▶ **Exercise goal**: This exercise asks for the records to be retyped exactly as they read.

-------- Data to examine

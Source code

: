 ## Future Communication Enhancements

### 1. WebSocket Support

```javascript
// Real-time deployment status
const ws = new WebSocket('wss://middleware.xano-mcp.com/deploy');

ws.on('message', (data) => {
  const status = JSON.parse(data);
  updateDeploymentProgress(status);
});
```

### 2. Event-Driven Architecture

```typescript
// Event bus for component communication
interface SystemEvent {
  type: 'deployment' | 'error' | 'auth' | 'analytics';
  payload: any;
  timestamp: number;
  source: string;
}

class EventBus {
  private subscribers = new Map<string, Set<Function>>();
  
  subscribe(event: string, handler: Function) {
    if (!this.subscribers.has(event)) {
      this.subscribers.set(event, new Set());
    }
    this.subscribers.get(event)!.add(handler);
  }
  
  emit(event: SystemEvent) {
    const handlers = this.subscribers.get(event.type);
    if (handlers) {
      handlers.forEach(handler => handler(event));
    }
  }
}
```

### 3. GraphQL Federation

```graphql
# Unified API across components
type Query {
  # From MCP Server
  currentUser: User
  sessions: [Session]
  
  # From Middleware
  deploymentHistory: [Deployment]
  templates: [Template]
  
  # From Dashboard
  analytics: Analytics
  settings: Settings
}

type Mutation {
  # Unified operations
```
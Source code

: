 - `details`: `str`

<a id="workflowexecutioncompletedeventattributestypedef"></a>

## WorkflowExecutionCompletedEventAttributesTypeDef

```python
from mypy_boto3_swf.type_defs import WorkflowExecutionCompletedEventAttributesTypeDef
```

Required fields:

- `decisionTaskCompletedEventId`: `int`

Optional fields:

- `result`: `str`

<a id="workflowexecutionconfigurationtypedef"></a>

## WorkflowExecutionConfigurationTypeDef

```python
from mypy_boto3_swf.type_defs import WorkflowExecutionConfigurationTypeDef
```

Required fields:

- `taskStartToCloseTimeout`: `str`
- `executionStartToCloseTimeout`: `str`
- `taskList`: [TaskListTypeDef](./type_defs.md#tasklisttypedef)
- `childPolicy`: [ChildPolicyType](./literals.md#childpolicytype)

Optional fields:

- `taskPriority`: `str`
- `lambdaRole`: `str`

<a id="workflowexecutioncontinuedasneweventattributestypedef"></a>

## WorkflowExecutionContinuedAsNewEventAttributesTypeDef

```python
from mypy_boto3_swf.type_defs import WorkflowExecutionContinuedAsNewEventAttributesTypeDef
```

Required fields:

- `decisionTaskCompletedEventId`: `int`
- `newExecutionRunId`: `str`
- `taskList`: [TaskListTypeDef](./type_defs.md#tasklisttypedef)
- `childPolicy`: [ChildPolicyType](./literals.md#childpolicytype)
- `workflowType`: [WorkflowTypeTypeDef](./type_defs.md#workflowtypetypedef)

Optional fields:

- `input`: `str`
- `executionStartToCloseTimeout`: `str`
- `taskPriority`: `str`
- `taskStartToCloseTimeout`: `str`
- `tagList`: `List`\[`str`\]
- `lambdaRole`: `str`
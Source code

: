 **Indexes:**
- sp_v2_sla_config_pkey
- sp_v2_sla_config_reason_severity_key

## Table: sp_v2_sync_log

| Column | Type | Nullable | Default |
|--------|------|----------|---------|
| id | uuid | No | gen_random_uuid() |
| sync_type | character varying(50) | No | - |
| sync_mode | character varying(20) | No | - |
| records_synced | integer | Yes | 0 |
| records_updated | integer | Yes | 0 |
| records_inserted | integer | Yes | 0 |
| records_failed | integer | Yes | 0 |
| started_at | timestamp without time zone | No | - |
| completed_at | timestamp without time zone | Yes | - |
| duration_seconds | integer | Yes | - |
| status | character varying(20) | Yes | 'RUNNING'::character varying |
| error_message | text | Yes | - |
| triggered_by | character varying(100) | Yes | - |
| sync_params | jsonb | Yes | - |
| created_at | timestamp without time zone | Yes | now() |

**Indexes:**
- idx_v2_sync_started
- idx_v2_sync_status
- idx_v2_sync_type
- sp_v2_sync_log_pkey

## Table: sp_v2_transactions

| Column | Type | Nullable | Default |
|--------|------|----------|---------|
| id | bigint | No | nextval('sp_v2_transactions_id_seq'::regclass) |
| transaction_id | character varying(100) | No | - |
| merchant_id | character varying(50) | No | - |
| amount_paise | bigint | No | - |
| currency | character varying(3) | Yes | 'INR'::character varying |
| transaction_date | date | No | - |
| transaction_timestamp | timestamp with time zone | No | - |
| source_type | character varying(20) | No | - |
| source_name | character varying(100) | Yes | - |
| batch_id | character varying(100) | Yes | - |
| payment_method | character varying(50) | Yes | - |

----------------

▶ **Answer below**:
Source code

: ## Future Communication Enhancements

### 1. WebSocket Support

```javascript
// Real-time deployment status
const ws = new WebSocket('wss://middleware.xano-mcp.com/deploy');

ws.on('message', (data) => {
  const status = JSON.parse(data);
  updateDeploymentProgress(status);
});
```

### 2. Event-Driven Architecture

```typescript
// Event bus for component communication
interface SystemEvent {
  type: 'deployment' | 'error' | 'auth' | 'analytics';
  payload: any;
  timestamp: number;
  source: string;
}

class EventBus {
  private subscribers = new Map<string, Set<Function>>();
  
  subscribe(event: string, handler: Function) {
    if (!this.subscribers.has(event)) {
      this.subscribers.set(event, new Set());
    }
    this.subscribers.get(event)!.add(handler);
  }
  
  emit(event: SystemEvent) {
    const handlers = this.subscribers.get(event.type);
    if (handlers) {
      handlers.forEach(handler => handler(event));
    }
  }
}
```

### 3. GraphQL Federation

```graphql
# Unified API across components
type Query {
  # From MCP Server
  currentUser: User
  sessions: [Session]
  
  # From Middleware
  deploymentHistory: [Deployment]
  templates: [Template]
  
  # From Dashboard
  analytics: Analytics
  settings: Settings
}

type Mutation {
  # Unified operations
```
Source code

: - `details`: `str`

<a id="workflowexecutioncompletedeventattributestypedef"></a>

## WorkflowExecutionCompletedEventAttributesTypeDef

```python
from mypy_boto3_swf.type_defs import WorkflowExecutionCompletedEventAttributesTypeDef
```

Required fields:

- `decisionTaskCompletedEventId`: `int`

Optional fields:

- `result`: `str`

<a id="workflowexecutionconfigurationtypedef"></a>

## WorkflowExecutionConfigurationTypeDef

```python
from mypy_boto3_swf.type_defs import WorkflowExecutionConfigurationTypeDef
```

Required fields:

- `taskStartToCloseTimeout`: `str`
- `executionStartToCloseTimeout`: `str`
- `taskList`: [TaskListTypeDef](./type_defs.md#tasklisttypedef)
- `childPolicy`: [ChildPolicyType](./literals.md#childpolicytype)

Optional fields:

- `taskPriority`: `str`
- `lambdaRole`: `str`

<a id="workflowexecutioncontinuedasneweventattributestypedef"></a>

## WorkflowExecutionContinuedAsNewEventAttributesTypeDef

```python
from mypy_boto3_swf.type_defs import WorkflowExecutionContinuedAsNewEventAttributesTypeDef
```

Required fields:

- `decisionTaskCompletedEventId`: `int`
- `newExecutionRunId`: `str`
- `taskList`: [TaskListTypeDef](./type_defs.md#tasklisttypedef)
- `childPolicy`: [ChildPolicyType](./literals.md#childpolicytype)
- `workflowType`: [WorkflowTypeTypeDef](./type_defs.md#workflowtypetypedef)

Optional fields:

- `input`: `str`
- `executionStartToCloseTimeout`: `str`
- `taskPriority`: `str`
- `taskStartToCloseTimeout`: `str`
- `tagList`: `List`\[`str`\]
- `lambdaRole`: `str`
Source code

: **Indexes:**
- sp_v2_sla_config_pkey
- sp_v2_sla_config_reason_severity_key

## Table: sp_v2_sync_log

| Column | Type | Nullable | Default |
|--------|------|----------|---------|
| id | uuid | No | gen_random_uuid() |
| sync_type | character varying(50) | No | - |
| sync_mode | character varying(20) | No | - |
| records_synced | integer | Yes | 0 |
| records_updated | integer | Yes | 0 |
| records_inserted | integer | Yes | 0 |
| records_failed | integer | Yes | 0 |
| started_at | timestamp without time zone | No | - |
| completed_at | timestamp without time zone | Yes | - |
| duration_seconds | integer | Yes | - |
| status | character varying(20) | Yes | 'RUNNING'::character varying |
| error_message | text | Yes | - |
| triggered_by | character varying(100) | Yes | - |
| sync_params | jsonb | Yes | - |
| created_at | timestamp without time zone | Yes | now() |

**Indexes:**
- idx_v2_sync_started
- idx_v2_sync_status
- idx_v2_sync_type
- sp_v2_sync_log_pkey

## Table: sp_v2_transactions

| Column | Type | Nullable | Default |
|--------|------|----------|---------|
| id | bigint | No | nextval('sp_v2_transactions_id_seq'::regclass) |
| transaction_id | character varying(100) | No | - |
| merchant_id | character varying(50) | No | - |
| amount_paise | bigint | No | - |
| currency | character varying(3) | Yes | 'INR'::character varying |
| transaction_date | date | No | - |
| transaction_timestamp | timestamp with time zone | No | - |
| source_type | character varying(20) | No | - |
| source_name | character varying(100) | Yes | - |
| batch_id | character varying(100) | Yes | - |
| payment_method | character varying(50) | Yes | - |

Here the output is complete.